I think you are onto something with the white and red controllers because some of these sets were done to allow each car to run on the same lane using AC to DC, resistors and all that fun electrical wizardry. So perhaps this motor was tuned to be used in chassis that run with the white controller - bingo!


----------



## roddster (Jan 17, 2010)

Anyone notice the bags says "Motor with pinion?" Where is the pinion?
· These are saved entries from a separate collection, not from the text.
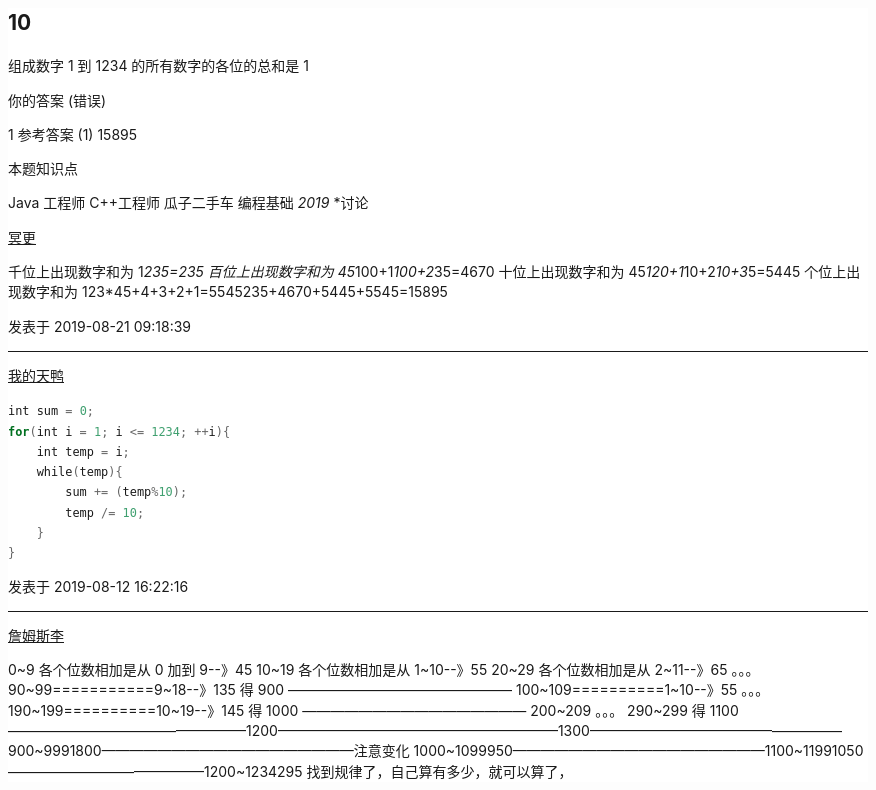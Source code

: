 ## 10

组成数字 1 到 1234 的所有数字的各位的总和是 1

你的答案 (错误)

1 参考答案 (1) 15895

本题知识点

Java 工程师 C++工程师 瓜子二手车 编程基础 *2019* *讨论

[冥更](https://www.nowcoder.com/profile/244643828)

千位上出现数字和为 1*235=235 百位上出现数字和为 45*100+1*100+2*35=4670 十位上出现数字和为 45*120+1*10+2*10+3*5=5445 个位上出现数字和为 123*45+4+3+2+1=5545235+4670+5445+5545=15895

发表于 2019-08-21 09:18:39

* * *

[我的天鸭](https://www.nowcoder.com/profile/243498)

```cpp
int sum = 0;
for(int i = 1; i <= 1234; ++i){
    int temp = i;
    while(temp){
        sum += (temp%10);
        temp /= 10;
    }
}
```

发表于 2019-08-12 16:22:16

* * *

[詹姆斯李](https://www.nowcoder.com/profile/455581861)

0~9 各个位数相加是从 0 加到 9--》45
10~19 各个位数相加是从 1~10--》55
20~29 各个位数相加是从 2~11--》65
。。。
90~99===========9~18--》135
得 900
————————————————
100~109==========1~10--》55
。。。
190~199==========10~19--》145
得 1000
————————————————
200~209
。。。
290~299
得 1100
—————————————————1200————————————————————1300——————————————————900~9991800——————————————————注意变化 1000~1099950——————————————————1100~11991050——————————————1200~1234295 找到规律了，自己算有多少，就可以算了，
Might be the wrong part in a vintage bag.


----------



## jobobvideo (Jan 8, 2010)

bummer thought I had a lead on spare parts


----------



## copperhead71 (Aug 2, 2007)

thanks to everybody!paid a dollar for it. i guess its still a spare in line motor at le
ast.


----------



## jobobvideo (Jan 8, 2010)

look's same size to me...


----------



## alpink (Aug 22, 2010)

and with the black endbell, looks very much the same as the one in question.
what's the deal with the different color controllers?


----------



## copperhead71 (Aug 2, 2007)

jobo, you can have the motor for free if you want it


----------



## jobobvideo (Jan 8, 2010)

Copperhead 71, that would be very cool...maybe I could do some art work for ya?

Al, I think so both could run on either track...controller matches car not lane and both could run on same track...been forever since I ran them so I 'm not sure, but slowly trying to get the track of my youth back up and running


----------



## JordanZ870 (Nov 25, 2004)

Marchon had the same setup.

The set was 911 rescue Chopper.

I have one down in the slot cave. lol

http://slotcarcollectibles4.homestead.com/Sets_for_Sale_8.html


----------



## JordanZ870 (Nov 25, 2004)

Thought I would post this for those interested.

Marchon Rescue 911 set! 

http://www.ebay.com/itm/Vintage-Res...310403103451?pt=Slot_Cars&hash=item4845777adb


----------